▶ DATA LISTING:
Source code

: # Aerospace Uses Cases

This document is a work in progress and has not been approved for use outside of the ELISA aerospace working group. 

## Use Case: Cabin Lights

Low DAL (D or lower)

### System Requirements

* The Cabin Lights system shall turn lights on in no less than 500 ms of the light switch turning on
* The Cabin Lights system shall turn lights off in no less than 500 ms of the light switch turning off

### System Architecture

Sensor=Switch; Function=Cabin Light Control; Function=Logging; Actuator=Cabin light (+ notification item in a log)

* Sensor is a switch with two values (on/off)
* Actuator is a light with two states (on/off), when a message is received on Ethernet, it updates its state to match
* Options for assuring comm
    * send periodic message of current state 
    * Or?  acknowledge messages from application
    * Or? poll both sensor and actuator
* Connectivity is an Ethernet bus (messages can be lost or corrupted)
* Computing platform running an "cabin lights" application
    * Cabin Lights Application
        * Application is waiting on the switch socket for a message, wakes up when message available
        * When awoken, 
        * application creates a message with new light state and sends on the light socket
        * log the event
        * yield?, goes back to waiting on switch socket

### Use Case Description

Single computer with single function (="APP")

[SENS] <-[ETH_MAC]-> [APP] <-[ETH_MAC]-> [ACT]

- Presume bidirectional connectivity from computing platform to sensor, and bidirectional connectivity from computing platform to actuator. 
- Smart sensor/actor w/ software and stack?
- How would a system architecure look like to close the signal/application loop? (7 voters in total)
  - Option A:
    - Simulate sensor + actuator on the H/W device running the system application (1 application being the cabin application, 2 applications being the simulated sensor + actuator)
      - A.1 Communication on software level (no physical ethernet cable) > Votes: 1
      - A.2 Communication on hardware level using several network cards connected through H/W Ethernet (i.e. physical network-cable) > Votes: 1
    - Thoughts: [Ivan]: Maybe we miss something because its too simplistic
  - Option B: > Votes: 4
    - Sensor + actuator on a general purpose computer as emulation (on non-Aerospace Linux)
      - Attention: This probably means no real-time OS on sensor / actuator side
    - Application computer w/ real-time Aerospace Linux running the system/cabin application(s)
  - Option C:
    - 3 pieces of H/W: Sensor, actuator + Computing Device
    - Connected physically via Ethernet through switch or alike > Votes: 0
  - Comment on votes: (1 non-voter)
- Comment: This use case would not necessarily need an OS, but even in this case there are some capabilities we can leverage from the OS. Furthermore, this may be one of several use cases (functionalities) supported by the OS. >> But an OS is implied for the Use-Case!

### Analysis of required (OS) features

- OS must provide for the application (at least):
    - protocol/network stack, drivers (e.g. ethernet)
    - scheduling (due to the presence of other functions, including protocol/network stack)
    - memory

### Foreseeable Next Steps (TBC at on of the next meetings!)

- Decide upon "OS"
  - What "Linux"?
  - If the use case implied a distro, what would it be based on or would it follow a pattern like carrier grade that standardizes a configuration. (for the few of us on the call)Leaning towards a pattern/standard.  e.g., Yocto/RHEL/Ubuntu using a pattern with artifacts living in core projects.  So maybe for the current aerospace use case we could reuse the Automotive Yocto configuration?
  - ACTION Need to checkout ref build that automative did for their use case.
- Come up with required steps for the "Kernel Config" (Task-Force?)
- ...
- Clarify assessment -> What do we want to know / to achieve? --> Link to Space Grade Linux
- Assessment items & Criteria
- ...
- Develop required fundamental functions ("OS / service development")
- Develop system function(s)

▶ TASK DIRECTIONS: Print the records once more, exactly as they were given.

▶ EXPECTED ANSWER:
Source code

: # Aerospace Uses Cases

This document is a work in progress and has not been approved for use outside of the ELISA aerospace working group. 

## Use Case: Cabin Lights

Low DAL (D or lower)

### System Requirements

* The Cabin Lights system shall turn lights on in no less than 500 ms of the light switch turning on
* The Cabin Lights system shall turn lights off in no less than 500 ms of the light switch turning off

### System Architecture

Sensor=Switch; Function=Cabin Light Control; Function=Logging; Actuator=Cabin light (+ notification item in a log)

* Sensor is a switch with two values (on/off)
* Actuator is a light with two states (on/off), when a message is received on Ethernet, it updates its state to match
* Options for assuring comm
    * send periodic message of current state 
    * Or?  acknowledge messages from application
    * Or? poll both sensor and actuator
* Connectivity is an Ethernet bus (messages can be lost or corrupted)
* Computing platform running an "cabin lights" application
    * Cabin Lights Application
        * Application is waiting on the switch socket for a message, wakes up when message available
        * When awoken, 
        * application creates a message with new light state and sends on the light socket
        * log the event
        * yield?, goes back to waiting on switch socket

### Use Case Description

Single computer with single function (="APP")

[SENS] <-[ETH_MAC]-> [APP] <-[ETH_MAC]-> [ACT]

- Presume bidirectional connectivity from computing platform to sensor, and bidirectional connectivity from computing platform to actuator. 
- Smart sensor/actor w/ software and stack?
- How would a system architecure look like to close the signal/application loop? (7 voters in total)
  - Option A:
    - Simulate sensor + actuator on the H/W device running the system application (1 application being the cabin application, 2 applications being the simulated sensor + actuator)
      - A.1 Communication on software level (no physical ethernet cable) > Votes: 1
      - A.2 Communication on hardware level using several network cards connected through H/W Ethernet (i.e. physical network-cable) > Votes: 1
    - Thoughts: [Ivan]: Maybe we miss something because its too simplistic
  - Option B: > Votes: 4
    - Sensor + actuator on a general purpose computer as emulation (on non-Aerospace Linux)
      - Attention: This probably means no real-time OS on sensor / actuator side
    - Application computer w/ real-time Aerospace Linux running the system/cabin application(s)
  - Option C:
    - 3 pieces of H/W: Sensor, actuator + Computing Device
    - Connected physically via Ethernet through switch or alike > Votes: 0
  - Comment on votes: (1 non-voter)
- Comment: This use case would not necessarily need an OS, but even in this case there are some capabilities we can leverage from the OS. Furthermore, this may be one of several use cases (functionalities) supported by the OS. >> But an OS is implied for the Use-Case!

### Analysis of required (OS) features

- OS must provide for the application (at least):
    - protocol/network stack, drivers (e.g. ethernet)
    - scheduling (due to the presence of other functions, including protocol/network stack)
    - memory

### Foreseeable Next Steps (TBC at on of the next meetings!)

- Decide upon "OS"
  - What "Linux"?
  - If the use case implied a distro, what would it be based on or would it follow a pattern like carrier grade that standardizes a configuration. (for the few of us on the call)Leaning towards a pattern/standard.  e.g., Yocto/RHEL/Ubuntu using a pattern with artifacts living in core projects.  So maybe for the current aerospace use case we could reuse the Automotive Yocto configuration?
  - ACTION Need to checkout ref build that automative did for their use case.
- Come up with required steps for the "Kernel Config" (Task-Force?)
- ...
- Clarify assessment -> What do we want to know / to achieve? --> Link to Space Grade Linux
- Assessment items & Criteria
- ...
- Develop required fundamental functions ("OS / service development")
- Develop system function(s)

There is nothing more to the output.